• _Information_
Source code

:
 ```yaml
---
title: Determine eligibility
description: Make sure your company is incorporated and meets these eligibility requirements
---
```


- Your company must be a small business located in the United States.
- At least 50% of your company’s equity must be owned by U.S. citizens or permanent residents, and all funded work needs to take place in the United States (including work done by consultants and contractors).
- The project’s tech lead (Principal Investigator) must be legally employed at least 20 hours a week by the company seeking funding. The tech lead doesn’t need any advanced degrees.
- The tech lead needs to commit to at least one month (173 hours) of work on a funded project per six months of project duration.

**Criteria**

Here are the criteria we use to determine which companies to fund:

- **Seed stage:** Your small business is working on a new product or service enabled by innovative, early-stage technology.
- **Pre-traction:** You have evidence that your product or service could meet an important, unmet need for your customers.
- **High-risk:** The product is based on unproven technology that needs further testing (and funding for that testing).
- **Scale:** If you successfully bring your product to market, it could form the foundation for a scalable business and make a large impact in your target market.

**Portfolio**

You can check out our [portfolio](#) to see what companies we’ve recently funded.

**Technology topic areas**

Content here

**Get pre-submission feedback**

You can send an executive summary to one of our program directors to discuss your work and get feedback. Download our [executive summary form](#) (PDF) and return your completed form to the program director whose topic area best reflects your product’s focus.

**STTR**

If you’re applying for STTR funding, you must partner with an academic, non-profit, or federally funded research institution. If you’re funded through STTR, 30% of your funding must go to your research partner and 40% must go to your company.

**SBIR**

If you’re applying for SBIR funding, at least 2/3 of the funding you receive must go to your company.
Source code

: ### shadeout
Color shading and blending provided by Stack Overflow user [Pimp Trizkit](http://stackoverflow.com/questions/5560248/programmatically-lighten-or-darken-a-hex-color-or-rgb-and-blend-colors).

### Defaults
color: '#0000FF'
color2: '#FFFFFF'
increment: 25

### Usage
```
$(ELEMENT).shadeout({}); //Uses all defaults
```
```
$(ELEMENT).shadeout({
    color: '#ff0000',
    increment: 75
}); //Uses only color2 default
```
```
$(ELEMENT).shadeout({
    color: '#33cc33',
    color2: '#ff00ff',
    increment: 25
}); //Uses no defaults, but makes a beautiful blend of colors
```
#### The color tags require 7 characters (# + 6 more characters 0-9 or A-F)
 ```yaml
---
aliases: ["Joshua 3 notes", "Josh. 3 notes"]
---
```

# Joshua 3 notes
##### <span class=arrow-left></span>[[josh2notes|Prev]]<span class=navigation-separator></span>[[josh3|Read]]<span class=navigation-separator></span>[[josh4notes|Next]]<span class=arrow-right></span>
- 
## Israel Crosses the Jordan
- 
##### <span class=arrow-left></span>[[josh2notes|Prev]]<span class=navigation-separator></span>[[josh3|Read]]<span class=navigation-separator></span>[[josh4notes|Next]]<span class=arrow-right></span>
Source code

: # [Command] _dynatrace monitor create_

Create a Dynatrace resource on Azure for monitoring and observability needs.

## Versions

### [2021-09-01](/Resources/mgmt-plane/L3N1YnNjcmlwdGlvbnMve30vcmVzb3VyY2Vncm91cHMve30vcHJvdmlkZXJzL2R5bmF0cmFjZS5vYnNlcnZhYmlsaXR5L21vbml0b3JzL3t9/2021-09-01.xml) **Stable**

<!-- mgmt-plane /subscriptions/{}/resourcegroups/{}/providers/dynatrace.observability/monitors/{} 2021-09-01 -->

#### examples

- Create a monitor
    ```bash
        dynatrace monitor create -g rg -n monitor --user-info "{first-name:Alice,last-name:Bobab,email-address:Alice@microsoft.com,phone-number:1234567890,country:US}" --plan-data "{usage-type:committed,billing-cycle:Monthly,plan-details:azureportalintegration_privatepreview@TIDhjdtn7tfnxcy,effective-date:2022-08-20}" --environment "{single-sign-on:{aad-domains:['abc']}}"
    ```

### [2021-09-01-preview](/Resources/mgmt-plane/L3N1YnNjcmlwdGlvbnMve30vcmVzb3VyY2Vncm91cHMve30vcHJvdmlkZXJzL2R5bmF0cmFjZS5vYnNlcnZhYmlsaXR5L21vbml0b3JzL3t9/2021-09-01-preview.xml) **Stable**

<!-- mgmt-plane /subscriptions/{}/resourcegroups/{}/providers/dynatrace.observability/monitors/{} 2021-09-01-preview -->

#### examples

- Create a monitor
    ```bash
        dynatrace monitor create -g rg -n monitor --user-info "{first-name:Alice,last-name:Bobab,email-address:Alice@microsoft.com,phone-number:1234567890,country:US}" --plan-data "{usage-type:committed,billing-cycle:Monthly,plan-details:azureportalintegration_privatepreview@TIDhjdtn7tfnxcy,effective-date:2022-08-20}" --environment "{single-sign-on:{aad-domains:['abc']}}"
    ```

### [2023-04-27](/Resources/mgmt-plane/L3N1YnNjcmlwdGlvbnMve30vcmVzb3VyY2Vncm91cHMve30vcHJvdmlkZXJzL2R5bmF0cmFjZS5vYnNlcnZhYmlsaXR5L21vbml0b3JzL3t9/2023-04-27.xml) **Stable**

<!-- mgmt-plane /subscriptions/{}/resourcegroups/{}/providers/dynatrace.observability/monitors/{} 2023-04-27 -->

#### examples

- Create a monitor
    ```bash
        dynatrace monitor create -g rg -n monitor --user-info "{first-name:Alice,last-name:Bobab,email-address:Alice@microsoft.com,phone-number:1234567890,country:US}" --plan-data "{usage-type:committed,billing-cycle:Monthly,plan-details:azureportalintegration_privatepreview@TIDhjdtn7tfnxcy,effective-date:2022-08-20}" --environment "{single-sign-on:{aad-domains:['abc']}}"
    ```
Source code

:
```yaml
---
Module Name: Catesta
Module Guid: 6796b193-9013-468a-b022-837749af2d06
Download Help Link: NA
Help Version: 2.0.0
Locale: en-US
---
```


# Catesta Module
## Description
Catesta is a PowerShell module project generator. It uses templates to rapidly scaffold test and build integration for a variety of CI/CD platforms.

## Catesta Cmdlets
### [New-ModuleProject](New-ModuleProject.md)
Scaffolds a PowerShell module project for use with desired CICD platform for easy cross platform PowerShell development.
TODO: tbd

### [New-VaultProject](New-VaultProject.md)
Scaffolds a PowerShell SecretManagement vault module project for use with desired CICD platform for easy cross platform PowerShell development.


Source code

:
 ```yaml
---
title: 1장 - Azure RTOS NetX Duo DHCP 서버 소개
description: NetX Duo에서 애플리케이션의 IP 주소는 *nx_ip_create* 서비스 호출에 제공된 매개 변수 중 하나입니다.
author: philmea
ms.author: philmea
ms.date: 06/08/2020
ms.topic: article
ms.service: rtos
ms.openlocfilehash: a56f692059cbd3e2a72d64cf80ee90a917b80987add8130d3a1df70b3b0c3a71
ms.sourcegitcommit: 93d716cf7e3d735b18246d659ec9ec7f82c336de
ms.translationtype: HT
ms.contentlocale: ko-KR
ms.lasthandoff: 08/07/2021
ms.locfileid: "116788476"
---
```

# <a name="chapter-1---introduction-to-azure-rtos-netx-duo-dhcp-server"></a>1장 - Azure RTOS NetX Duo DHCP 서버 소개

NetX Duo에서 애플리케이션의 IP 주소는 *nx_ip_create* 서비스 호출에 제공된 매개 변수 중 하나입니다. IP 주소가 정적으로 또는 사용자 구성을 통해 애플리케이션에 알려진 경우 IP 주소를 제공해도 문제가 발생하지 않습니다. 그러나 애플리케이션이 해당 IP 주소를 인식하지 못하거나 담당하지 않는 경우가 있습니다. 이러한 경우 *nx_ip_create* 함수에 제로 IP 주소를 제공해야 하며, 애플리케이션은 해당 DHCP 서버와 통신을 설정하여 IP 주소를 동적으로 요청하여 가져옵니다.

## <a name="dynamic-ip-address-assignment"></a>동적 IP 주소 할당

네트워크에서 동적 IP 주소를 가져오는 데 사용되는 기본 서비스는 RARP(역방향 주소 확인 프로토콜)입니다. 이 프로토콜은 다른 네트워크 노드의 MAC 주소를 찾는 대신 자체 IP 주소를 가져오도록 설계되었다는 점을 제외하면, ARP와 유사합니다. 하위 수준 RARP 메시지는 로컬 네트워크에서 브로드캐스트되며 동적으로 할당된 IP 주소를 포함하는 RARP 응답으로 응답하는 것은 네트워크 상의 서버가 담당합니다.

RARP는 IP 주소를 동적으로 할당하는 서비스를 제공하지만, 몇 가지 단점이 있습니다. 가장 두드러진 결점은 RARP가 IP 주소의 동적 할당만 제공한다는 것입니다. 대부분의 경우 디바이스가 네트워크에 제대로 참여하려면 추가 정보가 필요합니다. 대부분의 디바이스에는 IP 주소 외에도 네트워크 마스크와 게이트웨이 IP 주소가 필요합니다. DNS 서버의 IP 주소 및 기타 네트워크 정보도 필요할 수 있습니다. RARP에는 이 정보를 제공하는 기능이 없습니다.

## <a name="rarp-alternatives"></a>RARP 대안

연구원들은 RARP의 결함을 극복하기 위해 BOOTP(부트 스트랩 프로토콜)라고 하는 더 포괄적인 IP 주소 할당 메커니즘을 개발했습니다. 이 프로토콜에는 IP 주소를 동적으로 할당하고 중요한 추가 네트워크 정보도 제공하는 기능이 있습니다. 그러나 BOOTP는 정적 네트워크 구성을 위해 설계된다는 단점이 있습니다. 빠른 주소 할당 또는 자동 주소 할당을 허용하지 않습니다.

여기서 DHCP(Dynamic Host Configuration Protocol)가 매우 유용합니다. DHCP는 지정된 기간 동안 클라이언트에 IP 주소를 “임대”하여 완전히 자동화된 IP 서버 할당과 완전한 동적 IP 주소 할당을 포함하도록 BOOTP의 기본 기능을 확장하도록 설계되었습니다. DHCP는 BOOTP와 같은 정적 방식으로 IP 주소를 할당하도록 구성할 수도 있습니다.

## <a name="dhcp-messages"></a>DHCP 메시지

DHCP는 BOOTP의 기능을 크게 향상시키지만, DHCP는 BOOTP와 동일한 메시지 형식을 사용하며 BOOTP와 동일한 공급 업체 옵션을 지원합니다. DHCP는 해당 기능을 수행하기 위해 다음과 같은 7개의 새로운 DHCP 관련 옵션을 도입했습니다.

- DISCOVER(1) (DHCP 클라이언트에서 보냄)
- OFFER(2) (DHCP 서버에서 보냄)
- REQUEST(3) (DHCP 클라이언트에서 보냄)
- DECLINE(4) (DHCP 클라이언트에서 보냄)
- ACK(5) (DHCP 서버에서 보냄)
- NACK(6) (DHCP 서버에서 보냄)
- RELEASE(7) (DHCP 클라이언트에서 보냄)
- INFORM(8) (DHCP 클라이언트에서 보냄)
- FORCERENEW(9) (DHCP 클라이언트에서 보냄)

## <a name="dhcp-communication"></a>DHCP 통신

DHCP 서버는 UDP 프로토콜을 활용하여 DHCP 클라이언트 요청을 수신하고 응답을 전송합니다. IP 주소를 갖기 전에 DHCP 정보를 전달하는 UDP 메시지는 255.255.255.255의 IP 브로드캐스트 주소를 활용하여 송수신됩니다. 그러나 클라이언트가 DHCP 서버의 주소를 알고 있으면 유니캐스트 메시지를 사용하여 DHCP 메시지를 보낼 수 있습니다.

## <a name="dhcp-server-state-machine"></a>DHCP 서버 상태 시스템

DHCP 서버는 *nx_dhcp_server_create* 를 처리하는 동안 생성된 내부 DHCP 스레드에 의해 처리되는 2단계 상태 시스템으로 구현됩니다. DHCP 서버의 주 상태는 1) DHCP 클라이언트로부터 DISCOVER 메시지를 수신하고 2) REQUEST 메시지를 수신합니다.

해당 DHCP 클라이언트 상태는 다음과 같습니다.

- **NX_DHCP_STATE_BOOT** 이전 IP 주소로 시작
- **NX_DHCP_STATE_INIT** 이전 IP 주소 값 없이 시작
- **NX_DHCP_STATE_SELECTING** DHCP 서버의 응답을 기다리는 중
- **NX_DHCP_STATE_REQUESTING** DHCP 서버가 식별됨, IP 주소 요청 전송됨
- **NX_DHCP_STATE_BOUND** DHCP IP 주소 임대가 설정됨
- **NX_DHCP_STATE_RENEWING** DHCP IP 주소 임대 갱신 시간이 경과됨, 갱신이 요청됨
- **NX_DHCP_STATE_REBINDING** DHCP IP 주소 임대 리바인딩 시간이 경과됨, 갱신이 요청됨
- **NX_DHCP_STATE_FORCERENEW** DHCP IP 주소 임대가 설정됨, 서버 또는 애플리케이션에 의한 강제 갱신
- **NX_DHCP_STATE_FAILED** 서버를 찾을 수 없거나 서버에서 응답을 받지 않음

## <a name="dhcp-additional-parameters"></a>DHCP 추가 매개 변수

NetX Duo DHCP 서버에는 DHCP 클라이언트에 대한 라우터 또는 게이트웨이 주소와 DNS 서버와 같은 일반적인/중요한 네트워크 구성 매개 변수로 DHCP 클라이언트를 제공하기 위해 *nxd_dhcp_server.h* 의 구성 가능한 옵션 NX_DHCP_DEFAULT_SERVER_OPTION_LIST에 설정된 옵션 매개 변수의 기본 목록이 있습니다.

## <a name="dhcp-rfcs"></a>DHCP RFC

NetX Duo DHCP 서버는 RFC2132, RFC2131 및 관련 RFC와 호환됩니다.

• _Task details_
Only the number is wanted here. How many lines in the entries contain "lead"?

• _Exercise solution_
2